After the Revolution, Who Will Clean Up the Mess? – my new installation / event for Counterpoint, expands on my interest in exploring the role of the artist as commentator on current affairs (as well as agent for social change). It is an artwork completely contingent on the result of the Referendum on Scottish Independence on 18 September 2014. The four large confetti cannons installed inside Talbot Rice Gallery’s ornate Georgian Gallery will only be detonated in the event of a YES vote. If a NO vote is declared, the cannons will remain dormant for the entire duration of the exhibition and we will never witness what might have been.
Just like the nation of Scotland at this historic crossroads, After the Revolution... has two distinct possible futures that could have dramatic impact on its surroundings. Creating its own aura of uncertainty, anticipation, excitement (and potential anti-climax) within the confines of the gallery space, the artwork aims to replicate the atmosphere being felt across society in the run up to the Referendum and to visualise the possibilities and conse- quences of radical political change.
The artwork takes its title from early feminist artist Mierle Laderman Ukeles’s Maintenance Art Manifesto (1969), who poses the question, “after the revolution, who’s going to pick up the garbage on Monday morning?”, knowing that it will be the women. After the Revolution... is also inspired by conversations I have had with my mum about the mess that will be made by a YES vote, all the bureaucratic ‘decoupling’ between England and Scotland’s institutions, which could go on and on for years.
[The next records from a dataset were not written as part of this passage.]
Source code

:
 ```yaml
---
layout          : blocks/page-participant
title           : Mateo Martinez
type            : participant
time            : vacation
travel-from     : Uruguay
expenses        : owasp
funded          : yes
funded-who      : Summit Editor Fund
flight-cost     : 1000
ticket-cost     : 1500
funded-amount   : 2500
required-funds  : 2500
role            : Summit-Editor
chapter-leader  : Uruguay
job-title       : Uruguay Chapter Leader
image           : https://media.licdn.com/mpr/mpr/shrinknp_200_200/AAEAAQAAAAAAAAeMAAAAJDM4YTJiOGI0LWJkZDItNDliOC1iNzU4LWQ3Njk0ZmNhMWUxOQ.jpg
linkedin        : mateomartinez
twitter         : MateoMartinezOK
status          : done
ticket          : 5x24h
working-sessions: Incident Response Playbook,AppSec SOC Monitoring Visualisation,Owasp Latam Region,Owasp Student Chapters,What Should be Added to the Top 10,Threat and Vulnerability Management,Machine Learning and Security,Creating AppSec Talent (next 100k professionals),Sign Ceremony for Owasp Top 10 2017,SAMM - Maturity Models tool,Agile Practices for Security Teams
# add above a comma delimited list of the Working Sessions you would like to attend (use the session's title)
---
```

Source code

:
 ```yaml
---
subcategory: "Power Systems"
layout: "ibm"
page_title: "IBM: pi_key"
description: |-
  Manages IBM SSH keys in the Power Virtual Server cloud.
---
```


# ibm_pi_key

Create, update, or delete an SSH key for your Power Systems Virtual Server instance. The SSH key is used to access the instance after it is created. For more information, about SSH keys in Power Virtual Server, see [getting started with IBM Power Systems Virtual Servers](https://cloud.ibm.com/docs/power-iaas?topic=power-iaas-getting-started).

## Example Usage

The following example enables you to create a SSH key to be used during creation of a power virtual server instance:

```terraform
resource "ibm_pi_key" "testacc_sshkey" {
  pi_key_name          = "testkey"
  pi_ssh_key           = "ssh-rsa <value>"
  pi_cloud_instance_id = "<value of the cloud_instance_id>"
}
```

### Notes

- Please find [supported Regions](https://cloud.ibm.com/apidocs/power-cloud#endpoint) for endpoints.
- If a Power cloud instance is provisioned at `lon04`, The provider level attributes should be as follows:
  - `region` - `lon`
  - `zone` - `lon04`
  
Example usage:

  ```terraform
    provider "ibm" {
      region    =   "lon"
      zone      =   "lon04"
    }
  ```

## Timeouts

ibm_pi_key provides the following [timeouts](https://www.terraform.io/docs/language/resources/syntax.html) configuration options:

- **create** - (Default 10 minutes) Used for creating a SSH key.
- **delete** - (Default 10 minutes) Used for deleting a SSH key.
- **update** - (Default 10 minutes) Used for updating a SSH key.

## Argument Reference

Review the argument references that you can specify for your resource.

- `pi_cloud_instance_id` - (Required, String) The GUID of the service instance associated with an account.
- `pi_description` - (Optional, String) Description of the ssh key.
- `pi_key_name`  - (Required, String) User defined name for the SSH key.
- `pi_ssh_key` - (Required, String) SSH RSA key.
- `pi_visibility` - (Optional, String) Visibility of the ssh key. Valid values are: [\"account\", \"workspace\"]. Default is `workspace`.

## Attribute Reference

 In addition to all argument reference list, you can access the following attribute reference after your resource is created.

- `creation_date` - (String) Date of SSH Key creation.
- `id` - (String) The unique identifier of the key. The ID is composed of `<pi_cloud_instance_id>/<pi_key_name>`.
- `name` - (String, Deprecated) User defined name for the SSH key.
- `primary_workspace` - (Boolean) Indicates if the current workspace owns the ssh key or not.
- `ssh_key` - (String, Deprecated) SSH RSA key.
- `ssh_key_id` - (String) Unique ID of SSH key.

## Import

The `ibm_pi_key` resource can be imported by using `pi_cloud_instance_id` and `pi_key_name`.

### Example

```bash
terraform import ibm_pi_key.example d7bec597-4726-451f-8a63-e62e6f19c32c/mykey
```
But ultimately After the Revolution... is an anti-art gesture exploring the artist’s relation- ship with and respect for the conventions of the gallery space. The installation creates a system which could result in the temporary destruction and defacement of the gallery and the artworks in it. However, responsibility over whether or not it is activated is put completely beyond my control. The will of the nation shall decide.